Medchem

Overview

概述

Medchem is a Python library for molecular filtering and prioritization in drug discovery workflows. Apply hundreds of well-established and novel molecular filters, structural alerts, and medicinal chemistry rules to efficiently triage and prioritize compound libraries at scale. Rules and filters are context-specific—use as guidelines combined with domain expertise.
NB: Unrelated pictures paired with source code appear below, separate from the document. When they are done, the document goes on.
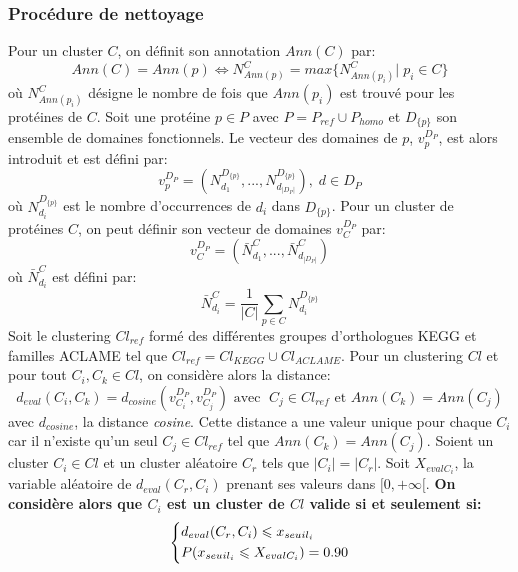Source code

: \subsubsection{Procédure de nettoyage}
     Pour un cluster $C$, on définit son annotation $Ann(C)$ par:
	\begin{equation}
		Ann(C)=Ann(p) \iff N_{Ann(p)}^{C} = max\{N_{Ann(p_{i})}^{C}|\; p_{i} \in C \}
      \end{equation}
où $N_{Ann(p_{i})}^{C}$ désigne le nombre de fois que $Ann(p_{i})$ est trouvé pour les protéines de $C$.
Soit une protéine $p \in P$ avec $P=P_{ref} \cup P_{homo}$ et $D_{\{p\}}$ son ensemble de domaines fonctionnels. Le vecteur des domaines de $p$,  $v^{D_{P}}_{p}$, est alors introduit et est défini par: 
      \begin{equation}
		v^{D_{P}}_{p}=(N_{d_{1}}^{D_{\{p\}}},...,N_{d_{|D_{P}|}}^{D_{\{p\}}}),\;  d \in D_{P}
      \end{equation}
où $N_{d_{i}}^{D_{\{p\}}}$ est le nombre d'occurrences de $d_{i}$ dans $D_{\{p\}}$. Pour un cluster de protéines $C$, on peut définir son vecteur de domaines $v_{C}^{D_{P}}$ par:
      \begin{equation}
      	v_{C}^{D_{P}}=(\bar{N}_{d_{1}}^{C},...,\bar{N}_{d_{|D_{P}|}}^{C})
      \end{equation}
où $\bar{N}_{d_{i}}^{C}$ est défini par:
	\begin{equation}
       	\bar{N}_{d_{i}}^{C}=\frac{1}{|C|}\sum_{p \in C}N_{d_{i}}^{D_{\{p\}}}
	\end{equation}
Soit le clustering $Cl_{ref}$ formé des différentes groupes d'orthologues KEGG et familles ACLAME tel que $Cl_{ref}= Cl_{KEGG} \cup Cl_{ACLAME}$. Pour un clustering $Cl$ et pour tout $C_{i},C_{k} \in Cl$, on considère alors la distance:
      \begin{equation}\label{cleaningcosine}
      	d_{eval}(C_{i},C_{k})=d_{cosine}(v_{C_{i}}^{D_{P}},v_{C_{j}}^{D_{P}}) \textrm{ avec } \; C_{j} \in Cl_{ref} \textrm{ et } Ann(C_{k})=Ann(C_{j}) 
	\end{equation}       
avec $d_{cosine}$, la distance \textit{cosine}. Cette distance a une valeur unique pour chaque $C_{i}$ car il n'existe qu'un seul $C_{j} \in Cl_{ref}$ tel que $ Ann(C_{k})=Ann(C_{j})$. Soient un cluster $C_{i} \in Cl$ et un cluster aléatoire $C_{r}$ tels que $|C_{i}|=|C_{r}|$. Soit $X_{evalC_{i}}$, la variable aléatoire de $d_{eval}({C_{r},C_{i}})$ prenant ses valeurs dans $[0,+\infty[$. \textbf{On considère alors que $C_{i}$ est un cluster de $Cl$ valide si et seulement si:}
      \begin{equation}\label{eqseuil}
      	\begin{dcases}
      		d_{eval}(C_{r},C_{i})\leqslant x_{seuil_{i}}\\
      		P(x_{seuil_{i}} \leqslant X_{evalC_{i}})=0.90
      	\end{dcases}
      \end{equation}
Medchem是一个用于药物发现工作流中分子筛选和优先级排序的Python库。应用数百种成熟且新颖的分子过滤器、结构警示和药物化学规则，高效地大规模分类和优先处理化合物库。规则和过滤器具有上下文特异性——需结合领域专业知识作为指南使用。

When to Use This Skill

何时使用本工具

This skill should be used when:

Applying drug-likeness rules (Lipinski, Veber, etc.) to compound libraries
Filtering molecules by structural alerts or PAINS patterns
Prioritizing compounds for lead optimization
Assessing compound quality and medicinal chemistry properties
Detecting reactive or problematic functional groups
Calculating molecular complexity metrics

本工具适用于以下场景：

对化合物库应用类药规则（Lipinski、Veber等）
按结构警示或PAINS模式筛选分子
为先导化合物优化确定优先级
评估化合物质量和药物化学特性
检测反应性或有问题的官能团
计算分子复杂度指标

Installation

安装

bash

uv pip install medchem

bash

uv pip install medchem

Core Capabilities

核心功能

1. Medicinal Chemistry Rules

1. 药物化学规则

Apply established drug-likeness rules to molecules using the

medchem.rules

module.

Available Rules:

Rule of Five (Lipinski)
Rule of Oprea
Rule of CNS
Rule of leadlike (soft and strict)
Rule of three
Rule of Reos
Rule of drug
Rule of Veber
Golden triangle
PAINS filters

Single Rule Application:

python

import medchem as mc

使用

medchem.rules

模块对分子应用成熟的类药规则。

可用规则：

类药五规则（Lipinski）
Oprea规则
CNS规则
类先导化合物规则（宽松版和严格版）
三规则
Reos规则
药物规则
Veber规则
金三角规则
PAINS过滤器

单规则应用：

python

import medchem as mc

Apply Rule of Five to a SMILES string

对SMILES字符串应用类药五规则

smiles = "CC(=O)OC1=CC=CC=C1C(=O)O" # Aspirin passes = mc.rules.basic_rules.rule_of_five(smiles)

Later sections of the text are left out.